我有一只需要找到产品价格的蜘蛛。这些产品分批组合在一起(来自数据库),拥有批处理状态(RUNNING,DONE)以及start_time
和finished_time
属性会很不错。
所以我有类似的东西:
class PriceSpider(scrapy.Spider):
name = 'prices'
def start_requests(self):
for batch in Batches.objects.all():
batch.started_on = datetime.now()
batch.status = 'RUNNING'
batch.save()
for prod in batch.get_products():
yield scrapy.Request(product.get_scrape_url(), meta={'prod': prod})
batch.status = 'DONE'
batch.finished_on = datetime.now()
batch.save() # <-- NOT COOL: This is goind to
# execute before the last product
# url is scraped, right?
def parse(self, response):
#...
这里的问题是由于scrapy的异步性质,批处理对象的第二次状态更新将会运行得太快......对吗? 有没有办法以某种方式将这些请求组合在一起,并在解析最后一个请求时更新批处理对象?
答案 0 :(得分:2)
这是技巧
对于每个请求,请发送batch_id
,total_products_in_this_batch
和processed_this_batch
以及任何功能检查中的任何地方
for batch in Batches.objects.all():
processed_this_batch = 0
# TODO: Get some batch_id here
# TODO: Find a way to check total number of products in this batch and assign to `total_products_in_this_batch`
for prod in batch.get_products():
processed_this_batch = processed_this_batch + 1
yield scrapy.Request(product.get_scrape_url(), meta={'prod': prod, 'batch_id': batch_id, `total_products_in_this_batch`: total_products_in_this_batch, 'processed_this_batch': processed_this_batch })
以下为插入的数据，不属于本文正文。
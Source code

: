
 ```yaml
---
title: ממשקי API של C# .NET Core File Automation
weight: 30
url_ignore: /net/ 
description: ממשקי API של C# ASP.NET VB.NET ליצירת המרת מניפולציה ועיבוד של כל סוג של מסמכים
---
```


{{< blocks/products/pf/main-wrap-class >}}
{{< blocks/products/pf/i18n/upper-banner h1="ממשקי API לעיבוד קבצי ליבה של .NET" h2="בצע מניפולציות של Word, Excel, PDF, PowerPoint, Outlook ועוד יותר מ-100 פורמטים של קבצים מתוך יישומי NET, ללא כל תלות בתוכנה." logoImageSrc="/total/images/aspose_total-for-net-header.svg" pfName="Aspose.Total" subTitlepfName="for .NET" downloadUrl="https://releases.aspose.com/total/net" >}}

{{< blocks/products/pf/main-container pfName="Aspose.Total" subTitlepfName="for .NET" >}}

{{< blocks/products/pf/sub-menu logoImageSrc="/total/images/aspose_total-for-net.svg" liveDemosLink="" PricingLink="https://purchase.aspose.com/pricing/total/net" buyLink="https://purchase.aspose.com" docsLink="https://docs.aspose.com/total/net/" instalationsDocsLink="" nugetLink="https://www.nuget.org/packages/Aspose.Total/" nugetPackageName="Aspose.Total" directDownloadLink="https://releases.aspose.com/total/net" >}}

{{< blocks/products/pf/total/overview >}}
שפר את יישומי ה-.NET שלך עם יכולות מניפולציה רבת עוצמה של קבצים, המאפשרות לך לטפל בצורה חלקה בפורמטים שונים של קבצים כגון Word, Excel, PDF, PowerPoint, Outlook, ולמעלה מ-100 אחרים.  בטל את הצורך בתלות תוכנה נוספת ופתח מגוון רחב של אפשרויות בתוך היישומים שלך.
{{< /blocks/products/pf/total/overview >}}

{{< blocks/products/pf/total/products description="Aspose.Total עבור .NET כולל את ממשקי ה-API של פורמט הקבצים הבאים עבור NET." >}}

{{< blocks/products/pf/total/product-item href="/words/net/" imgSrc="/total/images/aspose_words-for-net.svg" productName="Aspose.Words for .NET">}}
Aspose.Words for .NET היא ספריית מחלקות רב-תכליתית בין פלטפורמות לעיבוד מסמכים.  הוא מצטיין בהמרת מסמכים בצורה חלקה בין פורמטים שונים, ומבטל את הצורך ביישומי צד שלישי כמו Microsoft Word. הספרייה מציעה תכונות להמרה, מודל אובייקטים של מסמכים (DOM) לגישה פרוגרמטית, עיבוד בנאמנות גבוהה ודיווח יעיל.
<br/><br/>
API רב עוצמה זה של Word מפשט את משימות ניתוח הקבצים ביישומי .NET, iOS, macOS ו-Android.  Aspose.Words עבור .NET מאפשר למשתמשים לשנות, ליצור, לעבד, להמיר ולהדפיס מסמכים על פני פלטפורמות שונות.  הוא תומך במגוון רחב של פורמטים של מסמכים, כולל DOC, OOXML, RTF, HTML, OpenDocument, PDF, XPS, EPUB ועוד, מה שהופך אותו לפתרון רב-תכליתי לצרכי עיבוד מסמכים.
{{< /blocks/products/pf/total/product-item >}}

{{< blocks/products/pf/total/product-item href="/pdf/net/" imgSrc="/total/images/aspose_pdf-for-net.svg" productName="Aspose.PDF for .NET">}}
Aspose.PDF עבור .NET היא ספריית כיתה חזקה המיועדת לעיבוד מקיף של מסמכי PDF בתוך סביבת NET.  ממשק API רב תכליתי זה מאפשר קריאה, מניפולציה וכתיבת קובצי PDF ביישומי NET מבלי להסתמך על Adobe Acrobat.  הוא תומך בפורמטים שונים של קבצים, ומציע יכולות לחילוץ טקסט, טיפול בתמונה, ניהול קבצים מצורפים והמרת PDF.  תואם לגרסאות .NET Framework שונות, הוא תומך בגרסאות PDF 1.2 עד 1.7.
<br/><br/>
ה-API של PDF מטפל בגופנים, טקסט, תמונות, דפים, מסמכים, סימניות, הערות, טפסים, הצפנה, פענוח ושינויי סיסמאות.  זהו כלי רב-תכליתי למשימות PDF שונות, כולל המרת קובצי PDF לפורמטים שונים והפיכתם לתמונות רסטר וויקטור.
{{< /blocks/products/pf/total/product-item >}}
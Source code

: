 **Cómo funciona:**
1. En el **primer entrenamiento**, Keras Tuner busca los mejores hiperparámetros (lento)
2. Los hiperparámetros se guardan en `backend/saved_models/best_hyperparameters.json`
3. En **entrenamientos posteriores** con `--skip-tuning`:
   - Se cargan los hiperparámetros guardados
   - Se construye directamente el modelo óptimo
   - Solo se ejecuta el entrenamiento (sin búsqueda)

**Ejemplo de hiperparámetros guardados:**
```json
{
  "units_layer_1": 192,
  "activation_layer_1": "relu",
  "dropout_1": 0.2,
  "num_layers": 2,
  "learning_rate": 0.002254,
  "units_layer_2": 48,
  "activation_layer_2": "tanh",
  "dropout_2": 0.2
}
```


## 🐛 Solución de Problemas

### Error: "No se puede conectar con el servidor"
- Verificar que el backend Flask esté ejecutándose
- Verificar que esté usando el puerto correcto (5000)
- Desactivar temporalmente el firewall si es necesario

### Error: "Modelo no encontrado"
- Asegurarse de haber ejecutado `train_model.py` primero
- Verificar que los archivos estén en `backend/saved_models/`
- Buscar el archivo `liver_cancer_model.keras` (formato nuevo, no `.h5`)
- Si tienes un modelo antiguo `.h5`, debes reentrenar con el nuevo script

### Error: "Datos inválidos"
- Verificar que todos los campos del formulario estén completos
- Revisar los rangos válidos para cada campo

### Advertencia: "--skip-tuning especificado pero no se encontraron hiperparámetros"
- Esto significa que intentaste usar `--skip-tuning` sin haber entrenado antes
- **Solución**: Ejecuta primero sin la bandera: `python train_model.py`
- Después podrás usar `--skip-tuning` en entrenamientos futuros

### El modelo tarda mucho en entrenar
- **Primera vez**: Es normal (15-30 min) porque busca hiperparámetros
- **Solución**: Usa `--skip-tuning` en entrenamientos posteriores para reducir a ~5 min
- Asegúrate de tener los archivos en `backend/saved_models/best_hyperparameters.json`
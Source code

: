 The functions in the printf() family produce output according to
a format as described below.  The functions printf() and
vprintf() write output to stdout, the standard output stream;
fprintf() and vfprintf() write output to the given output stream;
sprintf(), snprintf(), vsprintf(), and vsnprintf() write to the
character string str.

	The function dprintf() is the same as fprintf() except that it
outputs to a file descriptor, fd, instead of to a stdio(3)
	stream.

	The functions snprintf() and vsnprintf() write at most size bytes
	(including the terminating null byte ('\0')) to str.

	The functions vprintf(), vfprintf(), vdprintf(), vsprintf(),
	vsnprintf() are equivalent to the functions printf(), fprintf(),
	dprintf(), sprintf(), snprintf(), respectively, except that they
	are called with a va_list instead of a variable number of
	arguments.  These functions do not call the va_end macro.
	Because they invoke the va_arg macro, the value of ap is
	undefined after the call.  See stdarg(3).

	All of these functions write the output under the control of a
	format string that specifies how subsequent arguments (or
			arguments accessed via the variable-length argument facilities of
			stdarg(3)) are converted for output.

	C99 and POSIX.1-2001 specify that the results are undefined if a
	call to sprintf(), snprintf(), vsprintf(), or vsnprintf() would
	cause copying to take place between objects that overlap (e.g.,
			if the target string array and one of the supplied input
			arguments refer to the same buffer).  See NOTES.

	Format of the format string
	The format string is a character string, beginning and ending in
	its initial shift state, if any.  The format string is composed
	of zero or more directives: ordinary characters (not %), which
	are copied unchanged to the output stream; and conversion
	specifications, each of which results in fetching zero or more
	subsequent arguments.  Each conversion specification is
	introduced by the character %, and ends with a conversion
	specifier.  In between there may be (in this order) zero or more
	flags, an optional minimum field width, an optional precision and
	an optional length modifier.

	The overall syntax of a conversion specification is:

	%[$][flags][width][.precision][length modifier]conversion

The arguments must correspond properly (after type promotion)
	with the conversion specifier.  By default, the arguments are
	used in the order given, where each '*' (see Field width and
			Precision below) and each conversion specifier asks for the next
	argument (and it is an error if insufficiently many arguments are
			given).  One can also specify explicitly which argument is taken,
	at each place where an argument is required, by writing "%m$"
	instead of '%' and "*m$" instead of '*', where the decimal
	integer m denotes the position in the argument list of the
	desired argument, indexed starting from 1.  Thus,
在代码的任何位置,对于任何特定批次,请检查if processed_this_batch == total_products_in_this_batch
,然后保存批次
答案 1 :(得分:1)
对于这种交易,你可以使用signal closed,你可以绑定一个函数,在蜘蛛完成爬行时运行。
答案 2 :(得分:0)
我对@Umair建议进行了一些调整,并提出了一个适合我案例的解决方案:
class PriceSpider(scrapy.Spider):
name = 'prices'
def start_requests(self):
for batch in Batches.objects.all():
batch.started_on = datetime.now()
batch.status = 'RUNNING'
batch.save()
products = batch.get_products()
counter = {'curr': 0, 'total': len(products)} # the counter dictionary
# for this batch
for prod in products:
yield scrapy.Request(product.get_scrape_url(),
meta={'prod': prod,
'batch': batch,
'counter': counter})
# trick = add the counter in the meta dict
def parse(self, response):
# process the response as desired
batch = response.meta['batch']
counter = response.meta['counter']
self.increment_counter(batch, counter) # increment counter only after
# the work is done
def increment_counter(batch, counter):
counter['curr'] += 1
if counter['curr'] == counter['total']:
batch.status = 'DONE'
batch.finished_on = datetime.now()
batch.save() # GOOD!
# Well, almost...
只要start_requests产生的所有请求具有不同的url,这都可以正常工作。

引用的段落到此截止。